AI vs. Human Judges: A Study Reveals Divergent Approaches to Justice
Researchers from the University of Chicago Law School have unveiled a compelling contrast between artificial intelligence and human judicial decision-making, potentially influencing the legal system’s understanding of technology.
The study, spearheaded by Eric A. Posner and Shivam Saran, replicated a prior experiment using OpenAI’s GPT-4o in a simulated international war crimes appeal to compare its decision-making with that of human judges. The original experiment involved 31 U.S. federal judges.
The Original Study: Human Judges at Work
The original research examined how experienced legal professionals make decisions in hypothetical cases. The experiment included 31 U.S. federal judges. These judges came from diverse jurisdictions, providing a broad representation of the federal judiciary.
Each judge assessed simulated appeals in international war crimes cases. The researchers designed different versions of the same basic case. Some case versions included sympathetic background information about the defendant, while other versions presented the defendant as unsympathetic.
Researchers also varied whether the lower court’s ruling followed legal precedent or contradicted it. This design aimed to discover what actually influenced judges’ decisions: legal precedent or their feelings toward the defendant.
The judges also completed the experiment alongside 130 law students.
The key finding: human judges were significantly influenced by how sympathetically a defendant was portrayed, even when these emotional factors had no legal bearing on the case. Their decisions diverged from strict legal precedent when faced with sympathetic defendants. In contrast, law students showed less influence from sympathy and greater adherence to precedent.
This research offered empirical support for legal realism, the theory that judges consider factors beyond legal rules, including emotions, social context, and a sense of justice. The study suggested that something changes during a judicial career that moves decision-makers away from strict formalism.
The New Study: AI as Judge
The recent University of Chicago study, conducted by Posner and Saran, replicated this experiment but replaced human judges with OpenAI’s GPT-4o. The AI was presented with the same cases that human judges had previously evaluated.
To ensure a thorough test, the researchers created 16 different versions of the case, covering every possible combination of sympathetic or unsympathetic defendants, along with precedent-following or precedent-breaking lower court decisions. Each scenario was run multiple times with minor variations in phrasing.
The results were clear: GPT-4o adhered to legal precedent in over 90% of cases, regardless of the defendant’s likability. Human judges were swayed by sympathetic defendants approximately 65% of the time. Law students fell in between in their adherence to precedent.
Statistical analysis confirmed these results weren’t random. “GPT-4o is strongly affected by precedent but not by sympathy,” the authors wrote, “the opposite of professional judges, who were influenced by sympathy.”
The Formalist vs. Realist Divide
This research provides evidence for one of the longest-running debates in legal philosophy.
Legal Formalism suggests judges should decide cases by strictly applying legal rules and precedents, avoiding personal feelings. Legal Realism argues that judges inevitably consider factors beyond the law when making decisions, including emotional responses and social context.
The AI judge embodied the formalist approach, whereas human judges demonstrated the realist tendencies.
Bridging the Gap?
The researchers attempted to make the AI judge behave more like human counterparts. They told the AI to consider sympathy for the defendant, educated it about legal realism theory, and prompted it to think about justice beyond rule-following.

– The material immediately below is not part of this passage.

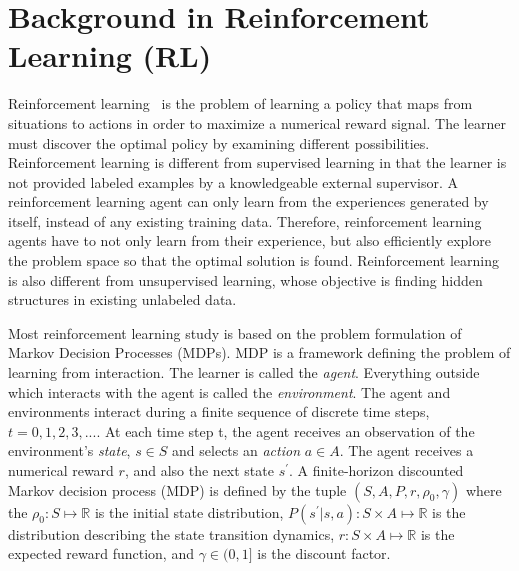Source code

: \section{Background in Reinforcement Learning (RL)}
Reinforcement learning~\cite{sutton1998reinforcement} is the problem of learning a policy that maps from situations to actions in order to maximize a numerical reward signal. The learner must discover the optimal policy by examining different possibilities. Reinforcement learning is different from supervised learning in that the learner is not provided labeled examples by a knowledgeable external supervisor. A reinforcement learning agent can only learn from the experiences generated by itself, instead of any existing training data. Therefore, reinforcement learning agents have to not only learn from their experience, but also efficiently explore the problem space so that the optimal solution is found.  Reinforcement learning is also different from unsupervised learning, whose objective is finding hidden structures in existing unlabeled data.

Most reinforcement learning study is based on the problem formulation of Markov Decision Processes (MDPs). MDP is a framework defining the problem of learning from interaction. The learner is called the \textit{agent}. Everything outside which interacts with the agent is called the \textit{environment}.
The agent and environments interact during a finite sequence of discrete time steps, $t=0,1,2,3,...$. At each time step t, the agent receives an observation of the environment's \textit{state}, $s \in S$ and selects an \textit{action} $a \in A$. The agent receives a numerical reward $r$, and also the next state $s^\prime$.  A finite-horizon discounted Markov decision process (MDP) is defined by the tuple $(S,A,P,r,\rho_0,\gamma) $ where the $\rho_0 : S \mapsto \mathbb{R}$ is the initial state distribution, $P(s^\prime|s,a) : S \times A \mapsto \mathbb{R}$ is the distribution describing the state transition dynamics, $r : S \times A \mapsto \mathbb{R}$ is the expected reward function, and $\gamma \in (0,1]$ is the discount factor.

Despite these efforts, the AI couldn’t incorporate emotional factors like human judges. This suggests the difference between AI and human judicial reasoning is profound and may be hard to overcome with simple adjustments.
Broader Implications for Justice and Technology
The contrast between AI and human judicial decision-making highlights a tension at the heart of justice. When a human judge considers a defendant’s personal story before rendering judgment, are they corrupting justice with irrelevant factors, or fulfilling its deepest purpose?

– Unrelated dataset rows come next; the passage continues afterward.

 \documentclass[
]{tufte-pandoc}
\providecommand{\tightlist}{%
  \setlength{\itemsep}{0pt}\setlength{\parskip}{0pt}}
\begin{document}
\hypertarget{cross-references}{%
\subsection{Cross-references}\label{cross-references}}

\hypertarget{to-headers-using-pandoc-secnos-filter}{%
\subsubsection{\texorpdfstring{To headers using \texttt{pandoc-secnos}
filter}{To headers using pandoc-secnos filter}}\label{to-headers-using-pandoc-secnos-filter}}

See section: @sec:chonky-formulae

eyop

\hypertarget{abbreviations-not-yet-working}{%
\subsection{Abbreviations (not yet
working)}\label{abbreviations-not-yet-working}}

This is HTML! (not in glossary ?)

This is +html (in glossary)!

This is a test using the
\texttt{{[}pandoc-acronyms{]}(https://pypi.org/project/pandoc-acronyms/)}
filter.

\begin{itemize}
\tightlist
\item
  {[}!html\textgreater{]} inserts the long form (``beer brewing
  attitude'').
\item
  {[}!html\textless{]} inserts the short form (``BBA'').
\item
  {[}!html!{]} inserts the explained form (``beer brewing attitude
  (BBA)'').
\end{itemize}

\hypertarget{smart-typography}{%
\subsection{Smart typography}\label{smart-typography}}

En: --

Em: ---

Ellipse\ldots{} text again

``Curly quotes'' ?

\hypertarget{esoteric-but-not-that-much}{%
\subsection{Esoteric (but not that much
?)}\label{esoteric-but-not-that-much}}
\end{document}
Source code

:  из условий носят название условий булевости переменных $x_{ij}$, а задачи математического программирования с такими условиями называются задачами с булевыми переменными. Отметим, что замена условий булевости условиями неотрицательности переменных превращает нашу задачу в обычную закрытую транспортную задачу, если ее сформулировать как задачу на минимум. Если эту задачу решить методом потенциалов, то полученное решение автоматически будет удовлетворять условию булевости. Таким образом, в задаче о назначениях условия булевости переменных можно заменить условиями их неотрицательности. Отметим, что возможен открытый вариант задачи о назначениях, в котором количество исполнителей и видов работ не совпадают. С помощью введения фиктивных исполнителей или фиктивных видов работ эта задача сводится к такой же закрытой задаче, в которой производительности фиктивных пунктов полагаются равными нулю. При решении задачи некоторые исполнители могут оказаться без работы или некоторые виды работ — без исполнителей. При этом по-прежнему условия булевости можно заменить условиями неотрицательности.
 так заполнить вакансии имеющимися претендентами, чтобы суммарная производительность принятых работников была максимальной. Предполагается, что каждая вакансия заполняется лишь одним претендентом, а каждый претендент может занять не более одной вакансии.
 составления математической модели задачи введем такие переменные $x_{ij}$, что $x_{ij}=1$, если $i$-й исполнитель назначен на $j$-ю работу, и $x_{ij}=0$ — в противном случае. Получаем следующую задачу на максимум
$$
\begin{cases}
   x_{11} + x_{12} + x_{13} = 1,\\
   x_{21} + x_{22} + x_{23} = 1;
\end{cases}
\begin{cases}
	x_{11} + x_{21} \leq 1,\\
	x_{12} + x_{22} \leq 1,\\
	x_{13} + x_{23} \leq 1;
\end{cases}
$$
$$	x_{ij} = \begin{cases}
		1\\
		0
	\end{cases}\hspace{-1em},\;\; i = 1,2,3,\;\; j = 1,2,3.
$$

If consistency and predictability are paramount, the AI’s approach provides advantages. If justice requires exceptions and human understanding, then the capacity of human judges to be moved by sympathy represents a feature of our legal system.
Chief Justice John G. Roberts Jr. has stated, “I predict that human judges will be around for a while.” This research suggests why: While AI can apply legal rules with precision, it lacks access to the quality that has defined justice since time immemorial: the capacity for human judgment informed by reason and compassion.
As Posner and Saran conclude, whether AI’s rule-following or humans’ nuanced approach represents “better” judging “may depend less on AI’s progress than on jurisprudential questions that have stumped scholars for centuries.”